Nasdaq still has some advantages on its side. It is one of only two major players in the U.S. listing business and because both are unique in terms of offerings, brands, fees and listing standards, some said Nasdaq’s IPO pipeline should stay robust.
“Of course it’s a black eye and of course it’s embarrassing and of course it’s a negative, but I don’t think anything is going to change in terms of their market share in the listings business,” said Macquarie Securities analyst Ed Ditmire.
Indeed, shares of Nasdaq rose 3.6 percent Monday to close at $22.78, outpacing the Nasdaq 100 index, even as shares of Facebook tumbled 11 percent to close at $34.03, well below the $38 IPO price. Nasdaq shares tumbled more than 4 percent on Friday.
And Nasdaq’s liabilities for customer losses are capped at $3 million per month because of legal and regulatory protections. Every Nasdaq member signs a membership agreement signing off on that cap.
But the problems from Facebook’s debut prompted Nasdaq to say on Monday that it was changing its IPO procedures, and would use for IPOs the software it currently runs for its regular opening and closing numbers, rather than the software in place during Facebook’s market launch.
And its failure to respond to media questions during Friday’s crisis, or to reveal much about what went wrong afterwards, only heightened concern that the exchange is not as transparent as it needs to be.
Nasdaq Chief Executive Robert Greifeld waited until Sunday to tell reporters that a malfunction in Nasdaq’s trading system design led to the delay in Facebook’s trading launch and confirmations of buy and sell orders.
Nasdaq said it had all orders, executed or not, returned to member firms by 1:50 p.m. Eastern Daylight Time (1750 GMT) on Friday.
But on Monday, some firms were still trying to sort out the pieces.
“Although some executions were reported back from market makers over the weekend, we are still waiting for final responses on other orders,” a spokesman for Fidelity Investments told Reuters in an email.
Some clients at Charles Schwab Corp were also awaiting confirmation on orders, a spokesman said, and an adviser at Morgan Stanley Smith Barney said that firm has a large number of market orders entered on Friday that still have not been reconciled.

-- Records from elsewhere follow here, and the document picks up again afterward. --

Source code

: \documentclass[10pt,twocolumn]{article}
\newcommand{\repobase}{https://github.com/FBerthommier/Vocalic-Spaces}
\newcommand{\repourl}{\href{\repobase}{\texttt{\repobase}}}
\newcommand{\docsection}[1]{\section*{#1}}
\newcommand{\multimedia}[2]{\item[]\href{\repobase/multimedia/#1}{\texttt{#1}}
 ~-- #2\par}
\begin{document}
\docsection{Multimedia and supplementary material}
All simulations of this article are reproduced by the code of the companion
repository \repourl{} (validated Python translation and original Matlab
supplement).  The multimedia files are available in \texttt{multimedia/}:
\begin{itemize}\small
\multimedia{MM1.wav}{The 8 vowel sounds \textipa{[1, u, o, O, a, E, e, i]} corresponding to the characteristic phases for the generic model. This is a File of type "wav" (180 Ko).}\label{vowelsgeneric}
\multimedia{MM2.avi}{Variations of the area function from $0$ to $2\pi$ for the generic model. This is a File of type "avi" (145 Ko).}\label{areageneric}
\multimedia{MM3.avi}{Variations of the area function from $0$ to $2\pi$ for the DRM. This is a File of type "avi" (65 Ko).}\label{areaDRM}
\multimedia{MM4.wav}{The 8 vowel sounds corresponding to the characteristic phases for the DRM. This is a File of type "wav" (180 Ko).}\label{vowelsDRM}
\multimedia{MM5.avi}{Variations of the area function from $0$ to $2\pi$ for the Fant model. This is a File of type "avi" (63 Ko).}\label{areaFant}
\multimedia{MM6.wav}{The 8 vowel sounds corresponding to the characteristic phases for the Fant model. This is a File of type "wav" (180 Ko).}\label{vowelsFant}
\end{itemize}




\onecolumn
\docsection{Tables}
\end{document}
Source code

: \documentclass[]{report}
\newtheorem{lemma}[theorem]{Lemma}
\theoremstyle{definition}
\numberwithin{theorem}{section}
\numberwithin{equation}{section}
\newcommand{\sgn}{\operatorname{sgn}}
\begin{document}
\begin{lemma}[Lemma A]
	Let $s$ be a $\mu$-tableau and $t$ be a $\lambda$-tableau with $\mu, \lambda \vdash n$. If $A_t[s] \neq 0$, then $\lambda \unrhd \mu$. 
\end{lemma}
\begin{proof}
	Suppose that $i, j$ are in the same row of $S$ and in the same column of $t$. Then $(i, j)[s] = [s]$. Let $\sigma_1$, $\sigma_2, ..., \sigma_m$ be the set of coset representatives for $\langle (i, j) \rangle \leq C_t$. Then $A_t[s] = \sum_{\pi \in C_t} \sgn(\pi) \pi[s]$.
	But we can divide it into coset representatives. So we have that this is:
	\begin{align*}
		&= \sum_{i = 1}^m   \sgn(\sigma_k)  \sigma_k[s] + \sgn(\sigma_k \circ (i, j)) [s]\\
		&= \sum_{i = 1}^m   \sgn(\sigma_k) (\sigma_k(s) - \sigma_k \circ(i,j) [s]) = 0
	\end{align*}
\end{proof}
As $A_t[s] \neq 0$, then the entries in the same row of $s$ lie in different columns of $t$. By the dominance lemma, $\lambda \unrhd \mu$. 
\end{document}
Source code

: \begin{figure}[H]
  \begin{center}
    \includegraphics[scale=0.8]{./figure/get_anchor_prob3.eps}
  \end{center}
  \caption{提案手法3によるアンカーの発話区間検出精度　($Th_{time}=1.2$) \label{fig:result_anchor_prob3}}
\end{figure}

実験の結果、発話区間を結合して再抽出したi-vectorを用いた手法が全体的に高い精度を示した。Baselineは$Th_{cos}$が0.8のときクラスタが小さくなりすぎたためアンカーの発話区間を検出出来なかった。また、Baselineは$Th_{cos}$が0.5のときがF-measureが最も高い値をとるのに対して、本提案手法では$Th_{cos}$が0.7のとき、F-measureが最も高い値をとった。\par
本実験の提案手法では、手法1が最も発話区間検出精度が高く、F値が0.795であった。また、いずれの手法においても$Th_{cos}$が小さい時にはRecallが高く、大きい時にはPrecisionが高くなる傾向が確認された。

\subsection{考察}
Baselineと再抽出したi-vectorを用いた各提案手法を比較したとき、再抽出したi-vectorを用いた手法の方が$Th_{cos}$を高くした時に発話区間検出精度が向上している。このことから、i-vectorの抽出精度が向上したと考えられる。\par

"This was arguably the worst performance by an exchange on an IPO ever," Thomas Joyce, Chief Executive of Knight Capital Group, said on Monday on CNBC. (Link to the CNBC interview on Reuters Insider: r.reuters.com/qev38s)
Joyce said that his firm, like dozens of others, lost money in the Facebook IPO process because they did not know which trades were going through for two hours on Friday.
The Financial Industry Regulatory Authority (FINRA) has been tasked with reviewing requests from investors whose orders were not filled at the opening price of $42 or less, Nasdaq said on Monday.
FINRA officials declined comment, other than to say Nasdaq was overseeing all announcements on the topic.
FINRA’s enforcement reach extends only to brokerages, but conclusions about Nasdaq’s possible role in Friday’s trading problems could help investors who may have lost money due to the delayed start of Facebook’s IPO, said George Brunelle, a New York-based lawyer who advises brokerages.
Nasdaq would be immune to suit only in the context of its self-regulatory functions. Friday’s incident likely stemmed from “Nasdaq as an order processing facility,” Brunelle said. “There have to be a lot of red faces.”